Thursday 1.9.2016
The project had success today as also the second anchor stock lead weight was found. The bow had four teams working on it, because it seems to give much promise now. Some teams exposed more of the hull. Jouni, Nick and me were excavating the new lead weight and its surrounding area.
This way of excavation went very well. It is clearly easier with two than alone. Jouni first picked the spot to excavate, and positioned himself there properly. I then moved opposite to him with the airlift, and just laid down on bottom. We knew we were excavating a pretty small area, and the bottom around was free from finds. Jouni probably saw the excavation area well, but I was pretty much in the dust cloud most of the time. Every now and then Jouni picked up the airlift head, and moved it 20-30 cm to this direction or that. And then I just kept it there. We think that we were able expose the lead weight completely. Or Jouni thinks, I did not really see that much...
Finally Nick rang the 20 minute bell, I returned the airlift hose to its station, and we ascended to the three trapezes for deco. There is a separate trapeze for each deco depth: 12m, 9m and 6m.

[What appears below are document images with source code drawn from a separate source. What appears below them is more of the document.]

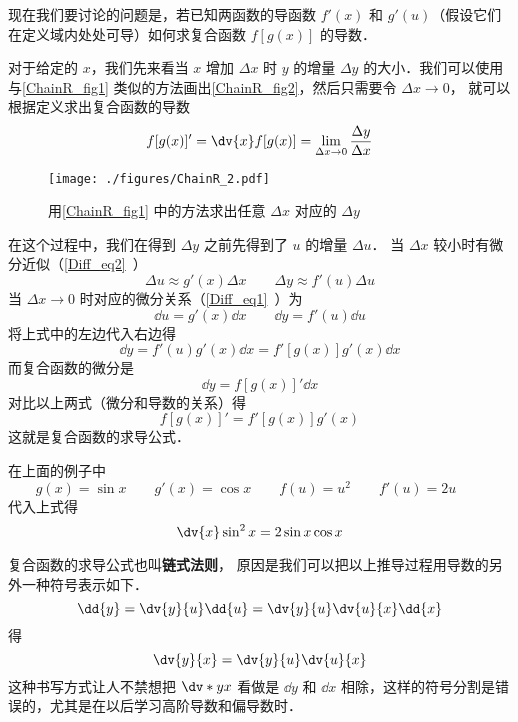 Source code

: 现在我们要讨论的问题是，若已知两函数的导函数 $f'(x)$ 和 $g'(u)$（假设它们在定义域内处处可导）如何求复合函数 $f[g(x)]$ 的导数．

对于给定的 $x$，我们先来看当 $x$ 增加 $\Delta x$ 时 $y$ 的增量 $\Delta y$ 的大小．我们可以使用与\autoref{ChainR_fig1} 类似的方法画出\autoref{ChainR_fig2}，然后只需要令 $\Delta x \to 0$， 就可以根据定义求出复合函数的导数
\begin{equation}
f[g(x)]' = \dv{x} f[g(x)] = \lim_{\Delta x\to 0} \frac{\Delta y}{\Delta x}
\end{equation}

\begin{figure}[ht]
\centering
\texttt{[image: ./figures/ChainR\_2.pdf]}
\caption{用\autoref{ChainR_fig1} 中的方法求出任意 $\Delta x$ 对应的 $\Delta y$} \label{ChainR_fig2}
\end{figure}

在这个过程中，我们在得到 $\Delta y$ 之前先得到了 $u$ 的增量 $\Delta u$． 当 $\Delta x$ 较小时有微分近似（\autoref{Diff_eq2}~）
\begin{equation}
\Delta {u} \approx g'(x) \Delta{x}
\qquad
\Delta{y} \approx f'(u) \Delta{u}
\end{equation}
当 $\Delta x \to 0$ 时对应的微分关系（\autoref{Diff_eq1}~）为
\begin{equation}
\dd{u} = g'(x) \dd{x}
\qquad
\dd{y} = f'(u) \dd{u}
\end{equation}
将上式中的左边代入右边得
\begin{equation}
\dd{y} = f'(u) g'(x) \dd{x} = f'[g(x)]g'(x) \dd{x}
\end{equation}
而复合函数的微分是
\begin{equation}
\dd{y} = f[g(x)]' \dd{x}
\end{equation}
对比以上两式（微分和导数的关系）得
\begin{equation}\label{ChainR_eq4}
f[g(x)]' = f'[g(x)]g'(x)
\end{equation}
这就是复合函数的求导公式．

在上面的例子中 
\begin{equation}
g(x) = \sin x \qquad
g'(x) = \cos x \qquad %
f(u) = u^2 \qquad
f'(u) = 2u \qquad
\end{equation}
代入上式得
\begin{equation}
\dv{x} \sin^2 x = 2\sin x \cos x
\end{equation}

复合函数的求导公式也叫\textbf{链式法则}， 原因是我们可以把以上推导过程用导数的另外一种符号表示如下．
\begin{equation}
\dd{y} = \dv{y}{u} \dd{u} = \dv{y}{u} \dv{u}{x} \dd{x}
\end{equation}
得
\begin{equation}
\dv{y}{x} = \dv{y}{u} \dv{u}{x}
\end{equation}
这种书写方式让人不禁想把 $\dv*{y}{x}$ 看做是 $\dd{y}$ 和 $\dd{x}$ 相除，这样的符号分割是错误的，尤其是在以后学习高阶导数和偏导数时．%

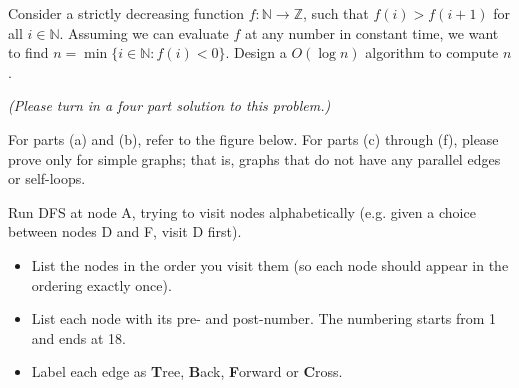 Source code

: \begin{qunlist}



Consider a strictly decreasing function $f :
\mathbb{N} \rightarrow \mathbb{Z}$, such that $f(i) > f(i + 1)$ for all $i \in \mathbb{N}$. Assuming we can evaluate $f$ at any number in constant time, we want to find $n = \min\{i \in \mathbb{N}:f(i) < 0\}$. Design a $O(\log n)$ algorithm to compute $n$.

\textit{(Please turn in a four part solution to this problem.)}



\pagebreak


For parts (a) and (b), refer to the figure below. For parts (c) through (f), please prove only for simple graphs; that is, graphs that do not have any parallel edges or self-loops.


\begin{qparts}
\item Run DFS at node A, trying to visit nodes alphabetically (e.g. given a choice between nodes D and F, visit D first).

\begin{itemize}
\item List the nodes in the order you visit them (so each node should appear in the ordering exactly once).
\item List each node with its pre- and post-number. The numbering starts from 1 and ends at 18.
\item Label each edge as \textbf{T}ree, \textbf{B}ack, \textbf{F}orward or \textbf{C}ross.
\end{itemize}



\end{qparts}
\end{qunlist}
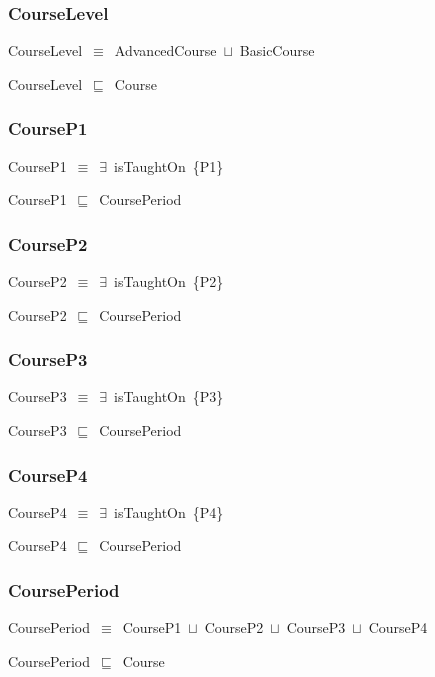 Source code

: \documentclass{article}
\begin{document}
\subsubsection*{CourseLevel}

CourseLevel~\ensuremath{\equiv}~AdvancedCourse~\ensuremath{\sqcup}~BasicCourse

CourseLevel~\ensuremath{\sqsubseteq}~Course~

\subsubsection*{CourseP1}

CourseP1~\ensuremath{\equiv}~\ensuremath{\exists}~isTaughtOn~\{P1\}

CourseP1~\ensuremath{\sqsubseteq}~CoursePeriod~

\subsubsection*{CourseP2}

CourseP2~\ensuremath{\equiv}~\ensuremath{\exists}~isTaughtOn~\{P2\}

CourseP2~\ensuremath{\sqsubseteq}~CoursePeriod~

\subsubsection*{CourseP3}

CourseP3~\ensuremath{\equiv}~\ensuremath{\exists}~isTaughtOn~\{P3\}

CourseP3~\ensuremath{\sqsubseteq}~CoursePeriod~

\subsubsection*{CourseP4}

CourseP4~\ensuremath{\equiv}~\ensuremath{\exists}~isTaughtOn~\{P4\}

CourseP4~\ensuremath{\sqsubseteq}~CoursePeriod~

\subsubsection*{CoursePeriod}

CoursePeriod~\ensuremath{\equiv}~CourseP1~\ensuremath{\sqcup}~CourseP2~\ensuremath{\sqcup}~CourseP3~\ensuremath{\sqcup}~CourseP4

CoursePeriod~\ensuremath{\sqsubseteq}~Course~
\end{document}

Airlift hose station. The handle is there to turn the airlift on/off and the hose head is hooked to one of the metal handles. |
Each trench team is working on their presentations tonight and tomorrow afternoons. Our team had to select a name for it (right!) and our's is aptly "Bow and Arrow", with a word play both on words. The latter defers to the North Arrow, which we use when making archive photographs of finds in situ. Clever, right!